Romc Linux Process finished with exit code 139 (interrupted by signal 11: SIGSEGV)

I use 6700xt, the ROCM version is the latest 5.4.3, PyTorch is 0.15.1+ROCM5.4.2, and the official instance Fashionmnist reports an error.



Shape of X [N, C, H, W]: torch.Size([64, 1, 28, 28])
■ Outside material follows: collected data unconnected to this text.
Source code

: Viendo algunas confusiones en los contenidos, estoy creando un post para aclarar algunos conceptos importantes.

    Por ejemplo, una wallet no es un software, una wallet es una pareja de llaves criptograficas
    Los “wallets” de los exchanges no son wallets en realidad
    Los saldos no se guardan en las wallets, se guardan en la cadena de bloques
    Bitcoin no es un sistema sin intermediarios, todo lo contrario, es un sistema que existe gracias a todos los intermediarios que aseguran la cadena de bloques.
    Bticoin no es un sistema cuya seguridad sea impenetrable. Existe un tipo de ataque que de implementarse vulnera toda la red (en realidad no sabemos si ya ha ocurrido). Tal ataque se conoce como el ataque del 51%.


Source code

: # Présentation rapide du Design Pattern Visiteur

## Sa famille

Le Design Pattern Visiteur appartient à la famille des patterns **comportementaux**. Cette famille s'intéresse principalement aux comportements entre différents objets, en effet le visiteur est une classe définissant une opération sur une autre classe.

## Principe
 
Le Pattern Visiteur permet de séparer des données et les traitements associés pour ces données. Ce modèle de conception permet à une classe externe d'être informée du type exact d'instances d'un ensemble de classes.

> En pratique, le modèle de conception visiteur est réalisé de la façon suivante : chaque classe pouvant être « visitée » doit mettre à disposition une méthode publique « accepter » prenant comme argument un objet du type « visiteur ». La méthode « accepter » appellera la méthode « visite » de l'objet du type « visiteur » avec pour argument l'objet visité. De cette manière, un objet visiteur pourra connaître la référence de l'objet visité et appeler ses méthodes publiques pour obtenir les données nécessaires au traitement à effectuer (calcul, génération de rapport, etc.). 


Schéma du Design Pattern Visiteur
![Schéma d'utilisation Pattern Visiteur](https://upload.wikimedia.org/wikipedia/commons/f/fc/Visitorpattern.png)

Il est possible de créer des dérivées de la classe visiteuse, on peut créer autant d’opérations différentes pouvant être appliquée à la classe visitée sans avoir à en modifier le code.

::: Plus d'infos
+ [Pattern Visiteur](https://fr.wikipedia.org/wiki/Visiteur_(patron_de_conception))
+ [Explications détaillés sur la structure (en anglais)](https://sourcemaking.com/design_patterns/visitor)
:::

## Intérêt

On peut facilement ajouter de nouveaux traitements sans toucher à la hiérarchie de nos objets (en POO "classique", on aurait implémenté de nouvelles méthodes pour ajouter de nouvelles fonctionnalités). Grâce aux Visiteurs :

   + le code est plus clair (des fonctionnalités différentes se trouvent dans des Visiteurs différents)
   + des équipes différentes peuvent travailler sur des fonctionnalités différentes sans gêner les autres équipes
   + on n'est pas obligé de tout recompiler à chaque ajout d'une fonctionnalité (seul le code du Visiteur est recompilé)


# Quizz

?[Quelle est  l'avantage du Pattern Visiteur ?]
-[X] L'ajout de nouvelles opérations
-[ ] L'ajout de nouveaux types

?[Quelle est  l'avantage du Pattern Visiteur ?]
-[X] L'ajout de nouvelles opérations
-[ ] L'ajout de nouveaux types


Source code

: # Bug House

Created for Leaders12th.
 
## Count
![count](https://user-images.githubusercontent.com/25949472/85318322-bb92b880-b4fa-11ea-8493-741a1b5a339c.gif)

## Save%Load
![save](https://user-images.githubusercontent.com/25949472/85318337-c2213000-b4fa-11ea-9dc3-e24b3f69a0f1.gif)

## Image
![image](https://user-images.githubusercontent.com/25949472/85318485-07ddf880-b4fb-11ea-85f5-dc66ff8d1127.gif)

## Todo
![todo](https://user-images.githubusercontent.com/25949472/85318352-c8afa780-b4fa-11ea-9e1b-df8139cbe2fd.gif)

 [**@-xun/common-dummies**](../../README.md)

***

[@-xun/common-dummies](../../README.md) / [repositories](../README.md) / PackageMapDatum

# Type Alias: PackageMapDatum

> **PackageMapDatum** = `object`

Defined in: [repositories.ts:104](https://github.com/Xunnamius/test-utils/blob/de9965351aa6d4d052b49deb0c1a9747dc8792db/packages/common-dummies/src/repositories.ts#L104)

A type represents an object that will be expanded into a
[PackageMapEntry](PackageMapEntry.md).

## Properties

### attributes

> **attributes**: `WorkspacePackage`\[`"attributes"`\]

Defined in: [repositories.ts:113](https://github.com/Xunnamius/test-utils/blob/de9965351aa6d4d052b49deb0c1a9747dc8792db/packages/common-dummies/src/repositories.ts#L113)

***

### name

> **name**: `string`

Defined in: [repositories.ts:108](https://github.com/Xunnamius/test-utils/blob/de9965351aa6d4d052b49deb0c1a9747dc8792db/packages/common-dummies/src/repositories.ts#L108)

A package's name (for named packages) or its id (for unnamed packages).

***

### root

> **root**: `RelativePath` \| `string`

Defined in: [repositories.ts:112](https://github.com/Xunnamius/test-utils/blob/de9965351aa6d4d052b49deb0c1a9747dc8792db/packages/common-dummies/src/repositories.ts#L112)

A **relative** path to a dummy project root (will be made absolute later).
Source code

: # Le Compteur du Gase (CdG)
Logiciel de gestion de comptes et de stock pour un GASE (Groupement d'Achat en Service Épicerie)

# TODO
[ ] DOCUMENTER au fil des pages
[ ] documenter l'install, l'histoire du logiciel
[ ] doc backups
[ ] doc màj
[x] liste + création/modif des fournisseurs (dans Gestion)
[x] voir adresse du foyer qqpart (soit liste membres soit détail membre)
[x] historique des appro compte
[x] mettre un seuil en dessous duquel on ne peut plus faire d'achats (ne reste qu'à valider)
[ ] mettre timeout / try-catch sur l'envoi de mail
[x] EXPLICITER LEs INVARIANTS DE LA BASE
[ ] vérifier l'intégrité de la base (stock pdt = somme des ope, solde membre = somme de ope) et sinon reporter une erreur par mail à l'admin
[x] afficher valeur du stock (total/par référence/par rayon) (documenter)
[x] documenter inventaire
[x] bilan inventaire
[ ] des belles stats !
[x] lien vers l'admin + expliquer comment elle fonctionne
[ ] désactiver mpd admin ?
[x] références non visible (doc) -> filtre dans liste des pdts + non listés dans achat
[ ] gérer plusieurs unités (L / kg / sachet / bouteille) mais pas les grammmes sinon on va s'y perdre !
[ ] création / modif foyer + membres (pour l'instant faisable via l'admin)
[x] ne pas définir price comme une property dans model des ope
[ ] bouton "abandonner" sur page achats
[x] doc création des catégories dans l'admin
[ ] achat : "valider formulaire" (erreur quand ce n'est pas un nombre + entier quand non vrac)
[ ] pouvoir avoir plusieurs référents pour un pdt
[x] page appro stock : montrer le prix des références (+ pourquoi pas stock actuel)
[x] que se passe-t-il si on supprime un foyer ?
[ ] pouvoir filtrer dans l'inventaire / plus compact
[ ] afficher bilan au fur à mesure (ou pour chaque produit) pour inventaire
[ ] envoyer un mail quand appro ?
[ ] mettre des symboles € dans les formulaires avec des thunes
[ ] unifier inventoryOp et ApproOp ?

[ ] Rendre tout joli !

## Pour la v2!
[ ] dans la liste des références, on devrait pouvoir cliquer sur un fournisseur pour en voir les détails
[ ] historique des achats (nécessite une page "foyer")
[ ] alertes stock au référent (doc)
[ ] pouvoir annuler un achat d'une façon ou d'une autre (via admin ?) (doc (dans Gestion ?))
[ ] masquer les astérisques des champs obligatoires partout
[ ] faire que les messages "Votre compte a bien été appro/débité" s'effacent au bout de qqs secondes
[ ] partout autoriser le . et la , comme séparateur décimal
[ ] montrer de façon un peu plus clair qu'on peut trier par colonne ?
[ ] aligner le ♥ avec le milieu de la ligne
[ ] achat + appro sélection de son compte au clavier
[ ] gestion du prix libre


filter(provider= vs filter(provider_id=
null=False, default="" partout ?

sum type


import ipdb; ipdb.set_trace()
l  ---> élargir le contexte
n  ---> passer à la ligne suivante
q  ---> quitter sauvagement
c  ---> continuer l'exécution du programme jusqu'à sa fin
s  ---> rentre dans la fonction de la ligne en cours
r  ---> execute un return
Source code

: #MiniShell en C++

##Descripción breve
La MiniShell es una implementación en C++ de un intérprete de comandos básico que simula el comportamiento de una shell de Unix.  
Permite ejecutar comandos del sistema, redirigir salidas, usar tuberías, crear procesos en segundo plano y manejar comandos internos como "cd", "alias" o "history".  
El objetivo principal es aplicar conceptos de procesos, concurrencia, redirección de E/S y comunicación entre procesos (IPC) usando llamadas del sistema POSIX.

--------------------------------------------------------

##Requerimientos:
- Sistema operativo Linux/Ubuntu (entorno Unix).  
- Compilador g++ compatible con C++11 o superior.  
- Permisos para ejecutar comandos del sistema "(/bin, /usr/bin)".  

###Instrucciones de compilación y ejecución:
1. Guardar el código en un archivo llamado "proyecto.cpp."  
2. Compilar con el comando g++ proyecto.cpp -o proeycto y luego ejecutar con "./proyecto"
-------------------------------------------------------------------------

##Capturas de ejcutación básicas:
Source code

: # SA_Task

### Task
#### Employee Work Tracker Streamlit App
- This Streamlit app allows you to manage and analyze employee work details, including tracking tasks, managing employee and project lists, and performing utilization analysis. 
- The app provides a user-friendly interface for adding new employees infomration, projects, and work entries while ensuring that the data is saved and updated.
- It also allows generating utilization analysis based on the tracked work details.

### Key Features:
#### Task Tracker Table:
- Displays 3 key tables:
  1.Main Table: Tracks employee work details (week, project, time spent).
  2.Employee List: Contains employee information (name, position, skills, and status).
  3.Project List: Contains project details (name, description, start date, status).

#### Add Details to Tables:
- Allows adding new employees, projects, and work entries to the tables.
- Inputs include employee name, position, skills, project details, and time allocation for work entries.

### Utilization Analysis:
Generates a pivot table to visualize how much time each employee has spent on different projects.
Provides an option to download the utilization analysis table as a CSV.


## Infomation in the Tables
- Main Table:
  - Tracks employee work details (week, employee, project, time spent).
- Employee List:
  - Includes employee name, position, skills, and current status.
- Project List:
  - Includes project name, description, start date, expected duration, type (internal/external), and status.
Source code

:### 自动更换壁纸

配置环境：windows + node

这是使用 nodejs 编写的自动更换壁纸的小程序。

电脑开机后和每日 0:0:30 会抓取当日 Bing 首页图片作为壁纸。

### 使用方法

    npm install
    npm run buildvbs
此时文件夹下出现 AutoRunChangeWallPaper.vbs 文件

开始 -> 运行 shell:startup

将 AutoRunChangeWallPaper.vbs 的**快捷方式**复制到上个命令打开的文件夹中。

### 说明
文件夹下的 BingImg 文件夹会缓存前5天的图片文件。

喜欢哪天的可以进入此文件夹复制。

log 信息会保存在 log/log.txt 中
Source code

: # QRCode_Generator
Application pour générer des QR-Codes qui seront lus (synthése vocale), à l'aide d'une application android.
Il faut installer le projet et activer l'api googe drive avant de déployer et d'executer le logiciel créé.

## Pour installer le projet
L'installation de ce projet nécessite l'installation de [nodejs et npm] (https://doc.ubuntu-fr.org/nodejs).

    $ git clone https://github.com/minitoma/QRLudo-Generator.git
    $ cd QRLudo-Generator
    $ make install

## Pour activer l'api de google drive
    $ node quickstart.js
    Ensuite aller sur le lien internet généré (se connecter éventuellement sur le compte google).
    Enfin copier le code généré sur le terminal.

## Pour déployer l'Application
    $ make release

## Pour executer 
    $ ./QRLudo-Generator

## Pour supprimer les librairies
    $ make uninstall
Shape of y: torch.Size([64]) torch.int64

Using cuda device

Epoch 1

Process finished with exit code 139 (interrupted by signal 11: SIGSEGV)
Who can help me wo solve this issue?

It seems you are encountering a segmentation fault (SIGSEGV) error, which can be caused by various reasons, such as memory access issues, incorrect library versions, or problems with the underlying system. To troubleshoot this issue, consider the following steps:

  1. Update your PyTorch version: You mentioned that you are using PyTorch 0.15.1+ROCM5.4.2, which is an older version. Update your PyTorch installation to the latest version compatible with ROCm by following the official installation guide for ROCm: Deep Learning — ROCm 4.5.0 documentation
  2. Check for GPU compatibility: Ensure that your AMD Radeon RX 6700 XT is compatible with the ROCm version you are using.
  3. Run a ROCm validation test: Make sure your ROCm installation is working correctly. You can do this by running the following command in your terminal:

Thank you! I have solved this issue.

I forgot to add the information below.
export HSA_OVERRIDE_GFX_VERSION=10.3.0 # RX6700xt
export LD_LIBRARY_PATH=/opt/rocm/lib